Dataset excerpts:
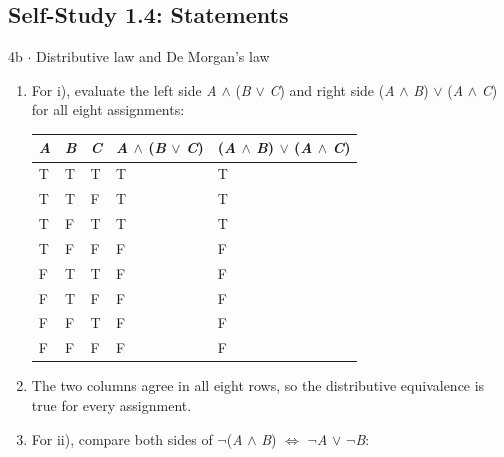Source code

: \documentclass[11pt]{article}
\begin{document}
\begin{keepsection}\subsection{Self-Study 1.4: Statements}

\begin{workedbox}{4b \ensuremath{\cdot} Distributive law and De Morgan’s law}
\begin{enumerate}
\item {}
For i), evaluate the left side \textit{A} \ensuremath{\land} (\textit{B} \ensuremath{\lor} \textit{C}) and right side (\textit{A} \ensuremath{\land} \textit{B}) \ensuremath{\lor} (\textit{A} \ensuremath{\land} \textit{C}) for all eight assignments:

\begin{center}\small\begin{tabularx}{\linewidth}{>{\raggedright\arraybackslash}X>{\raggedright\arraybackslash}X>{\raggedright\arraybackslash}X>{\raggedright\arraybackslash}X>{\raggedright\arraybackslash}X}\toprule
\textbf{\textit{A}} & \textbf{\textit{B}} & \textbf{\textit{C}} & \textbf{\textit{A} \ensuremath{\land} (\textit{B} \ensuremath{\lor} \textit{C})} & \textbf{(\textit{A} \ensuremath{\land} \textit{B}) \ensuremath{\lor} (\textit{A} \ensuremath{\land} \textit{C})} \\ \midrule
T & T & T & T & T \\
T & T & F & T & T \\
T & F & T & T & T \\
T & F & F & F & F \\
F & T & T & F & F \\
F & T & F & F & F \\
F & F & T & F & F \\
F & F & F & F & F \\
\bottomrule\end{tabularx}\end{center}
\item The two columns agree in all eight rows, so the distributive equivalence is true for every assignment.
\item {}
For ii), compare both sides of \ensuremath{\neg}(\textit{A} \ensuremath{\land} \textit{B}) \ensuremath{\Leftrightarrow} \ensuremath{\neg}\textit{A} \ensuremath{\lor} \ensuremath{\neg}\textit{B}:


\end{enumerate}
\end{workedbox}
\end{keepsection}
\end{document}
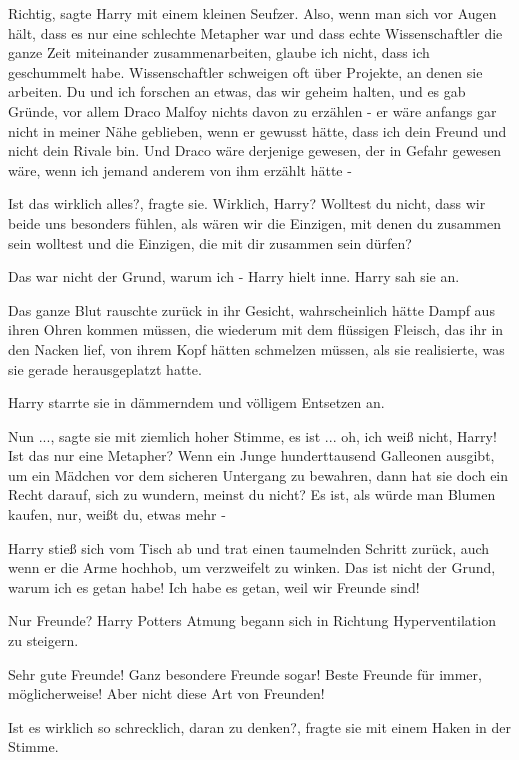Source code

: \glqq Richtig\grqq{}, sagte Harry mit einem kleinen Seufzer. \glqq Also, wenn
man sich vor Augen hält, dass es nur eine schlechte Metapher war und dass echte
Wissenschaftler die ganze Zeit miteinander zusammenarbeiten, glaube ich nicht,
dass ich geschummelt habe. Wissenschaftler schweigen oft über Projekte, an denen
sie arbeiten. Du und ich forschen an etwas, das wir geheim halten, und es gab
Gründe, vor allem Draco Malfoy nichts davon zu erzählen - er wäre anfangs gar
nicht in meiner Nähe geblieben, wenn er gewusst hätte, dass ich dein Freund und
nicht dein Rivale bin. Und Draco wäre derjenige gewesen, der in Gefahr gewesen
wäre, wenn ich jemand anderem von ihm erzählt hätte -\grqq{}

\glqq Ist das wirklich alles?\grqq{}, fragte sie. \glqq Wirklich, Harry?
Wolltest du nicht, dass wir beide uns besonders fühlen, als wären wir die
Einzigen, mit denen du zusammen sein wolltest und die Einzigen, die mit dir
zusammen sein dürfen?\grqq{}

\glqq Das war nicht der Grund, warum ich -\grqq{} Harry hielt inne. Harry sah
sie an.

Das ganze Blut rauschte zurück in ihr Gesicht, wahrscheinlich hätte Dampf aus
ihren Ohren kommen müssen, die wiederum mit dem flüssigen Fleisch, das ihr in
den Nacken lief, von ihrem Kopf hätten schmelzen müssen, als sie realisierte,
was sie gerade herausgeplatzt hatte.

Harry starrte sie in dämmerndem und völligem Entsetzen an.

\glqq Nun ...\grqq{}, sagte sie mit ziemlich hoher Stimme, \glqq es ist ... oh,
ich weiß nicht, Harry! Ist das nur eine Metapher? Wenn ein Junge hunderttausend
Galleonen ausgibt, um ein Mädchen vor dem sicheren Untergang zu bewahren, dann
hat sie doch ein Recht darauf, sich zu wundern, meinst du nicht? Es ist, als
würde man Blumen kaufen, nur, weißt du, etwas mehr -\grqq{}

Harry stieß sich vom Tisch ab und trat einen taumelnden Schritt zurück, auch
wenn er die Arme hochhob, um verzweifelt zu winken. \glqq Das ist nicht der
Grund, warum ich es getan habe! Ich habe es getan, weil wir Freunde sind!\grqq{}

\glqq Nur Freunde?\grqq{} Harry Potters Atmung begann sich in Richtung
Hyperventilation zu steigern.

\glqq Sehr gute Freunde! Ganz besondere Freunde sogar! Beste Freunde für immer,
möglicherweise! Aber nicht diese Art von Freunden!\grqq{}

\glqq Ist es wirklich so schrecklich, daran zu denken?\grqq{}, fragte sie mit
einem Haken in der Stimme.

WHAT IS EXPECTED:
Restate the records above word for word, without the pictures.

EXPECTED OUTPUT:
Source code

: \documentclass[11pt]{article}
\begin{document}
\begin{keepsection}\subsection{Self-Study 1.4: Statements}

\begin{workedbox}{4b \ensuremath{\cdot} Distributive law and De Morgan’s law}
\begin{enumerate}
\item {}
For i), evaluate the left side \textit{A} \ensuremath{\land} (\textit{B} \ensuremath{\lor} \textit{C}) and right side (\textit{A} \ensuremath{\land} \textit{B}) \ensuremath{\lor} (\textit{A} \ensuremath{\land} \textit{C}) for all eight assignments:

\begin{center}\small\begin{tabularx}{\linewidth}{>{\raggedright\arraybackslash}X>{\raggedright\arraybackslash}X>{\raggedright\arraybackslash}X>{\raggedright\arraybackslash}X>{\raggedright\arraybackslash}X}\toprule
\textbf{\textit{A}} & \textbf{\textit{B}} & \textbf{\textit{C}} & \textbf{\textit{A} \ensuremath{\land} (\textit{B} \ensuremath{\lor} \textit{C})} & \textbf{(\textit{A} \ensuremath{\land} \textit{B}) \ensuremath{\lor} (\textit{A} \ensuremath{\land} \textit{C})} \\ \midrule
T & T & T & T & T \\
T & T & F & T & T \\
T & F & T & T & T \\
T & F & F & F & F \\
F & T & T & F & F \\
F & T & F & F & F \\
F & F & T & F & F \\
F & F & F & F & F \\
\bottomrule\end{tabularx}\end{center}
\item The two columns agree in all eight rows, so the distributive equivalence is true for every assignment.
\item {}
For ii), compare both sides of \ensuremath{\neg}(\textit{A} \ensuremath{\land} \textit{B}) \ensuremath{\Leftrightarrow} \ensuremath{\neg}\textit{A} \ensuremath{\lor} \ensuremath{\neg}\textit{B}:


\end{enumerate}
\end{workedbox}
\end{keepsection}
\end{document}
Source code

: \glqq Richtig\grqq{}, sagte Harry mit einem kleinen Seufzer. \glqq Also, wenn
man sich vor Augen hält, dass es nur eine schlechte Metapher war und dass echte
Wissenschaftler die ganze Zeit miteinander zusammenarbeiten, glaube ich nicht,
dass ich geschummelt habe. Wissenschaftler schweigen oft über Projekte, an denen
sie arbeiten. Du und ich forschen an etwas, das wir geheim halten, und es gab
Gründe, vor allem Draco Malfoy nichts davon zu erzählen - er wäre anfangs gar
nicht in meiner Nähe geblieben, wenn er gewusst hätte, dass ich dein Freund und
nicht dein Rivale bin. Und Draco wäre derjenige gewesen, der in Gefahr gewesen
wäre, wenn ich jemand anderem von ihm erzählt hätte -\grqq{}

\glqq Ist das wirklich alles?\grqq{}, fragte sie. \glqq Wirklich, Harry?
Wolltest du nicht, dass wir beide uns besonders fühlen, als wären wir die
Einzigen, mit denen du zusammen sein wolltest und die Einzigen, die mit dir
zusammen sein dürfen?\grqq{}

\glqq Das war nicht der Grund, warum ich -\grqq{} Harry hielt inne. Harry sah
sie an.

Das ganze Blut rauschte zurück in ihr Gesicht, wahrscheinlich hätte Dampf aus
ihren Ohren kommen müssen, die wiederum mit dem flüssigen Fleisch, das ihr in
den Nacken lief, von ihrem Kopf hätten schmelzen müssen, als sie realisierte,
was sie gerade herausgeplatzt hatte.

Harry starrte sie in dämmerndem und völligem Entsetzen an.

\glqq Nun ...\grqq{}, sagte sie mit ziemlich hoher Stimme, \glqq es ist ... oh,
ich weiß nicht, Harry! Ist das nur eine Metapher? Wenn ein Junge hunderttausend
Galleonen ausgibt, um ein Mädchen vor dem sicheren Untergang zu bewahren, dann
hat sie doch ein Recht darauf, sich zu wundern, meinst du nicht? Es ist, als
würde man Blumen kaufen, nur, weißt du, etwas mehr -\grqq{}

Harry stieß sich vom Tisch ab und trat einen taumelnden Schritt zurück, auch
wenn er die Arme hochhob, um verzweifelt zu winken. \glqq Das ist nicht der
Grund, warum ich es getan habe! Ich habe es getan, weil wir Freunde sind!\grqq{}

\glqq Nur Freunde?\grqq{} Harry Potters Atmung begann sich in Richtung
Hyperventilation zu steigern.

\glqq Sehr gute Freunde! Ganz besondere Freunde sogar! Beste Freunde für immer,
möglicherweise! Aber nicht diese Art von Freunden!\grqq{}

\glqq Ist es wirklich so schrecklich, daran zu denken?\grqq{}, fragte sie mit
einem Haken in der Stimme.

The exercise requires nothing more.